Following are supported and typical SSDs in new StorPool systems:

– Samsung PM883 SATA – ~$120 per raw TB

– Samsung PM983 NVMe – ~$120 per raw TB

– Intel S4510 SATA – ~$160 per raw TB

– Intel P4510 NVMe – ~$180 per raw TB

– Micron 5200 PRO SATA  – ~$140 per raw TB

– Micron 9300 PRO NVMe – ~$166 per raw TB

(price references are as of August 2019)

 

Conclusion

Power-loss protection functionality in SSDs is required for correct operation of many storage systems. If you don’t have it, many systems will silently lose data, because they assume you have it. Alternatively some of these systems may be configured to work safely on desktop SSDs, but will do so very slowly and will also heavily wear the SSD device.

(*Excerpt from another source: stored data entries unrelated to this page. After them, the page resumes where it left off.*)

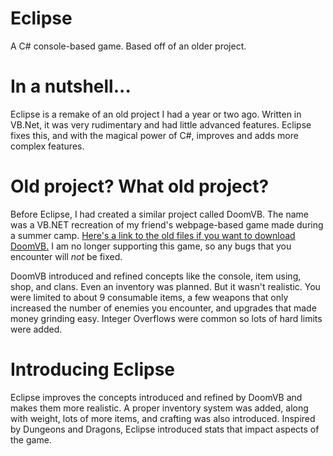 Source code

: # Eclipse
A C# console-based game. Based off of an older project.

# In a nutshell...
Eclipse is a remake of an old project I had a year or two ago. Written in VB.Net, it was very rudimentary and had little advanced features. Eclipse fixes this, and with the magical power of C#, improves and adds more complex features.

# Old project? What old project?
Before Eclipse, I had created a similar project called DoomVB. The name was a VB.NET recreation of my friend's webpage-based game made during a summer camp. [Here's a link to the old files if you want to download DoomVB.](jackz.me/doom) I am no longer supporting this game, so any bugs that you encounter will *not* be fixed.

DoomVB introduced and refined concepts like the console, item using, shop, and clans. Even an inventory was planned. But it wasn't realistic. You were limited to about 9 consumable items, a few weapons that only increased the number of enemies you encounter, and upgrades that made money grinding easy. Integer Overflows were common so lots of hard limits were added.

# Introducing Eclipse
Eclipse improves the concepts introduced and refined by DoomVB and makes them more realistic. A proper inventory system was added, along with weight, lots of more items, and crafting was also introduced. Inspired by Dungeons and Dragons, Eclipse introduced stats that impact aspects of the game.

Obviously there is a performance vs. cost vs. reliability balance (trade-off). Some niche workloads may be OK running on desktop SSDs. For example, there may be very light workload which is perfectly OK with waiting for 10s of milliseconds for writes to the NAND media. Or there may be a dataset which doesn’t care about data availability or data integrity, so it doesn’t flush writes to the NAND media at all. But mixed workload from a virtualized environment, must use the appropriate datacenter/enterprise grade SSDs.

The best in class software-defined storage solutions (SDS) can leverage the most cost-effective Datacenter grade SATA SSDs with endurance of about 1 DWPD (Drive Writes Per Day). Less capable SDS solutions require SAS SSDs with 3+DWPD. In either case – consult with your storage (software) vendor on what type of hardware would fit to your needs and will deliver the expected results according to your business case.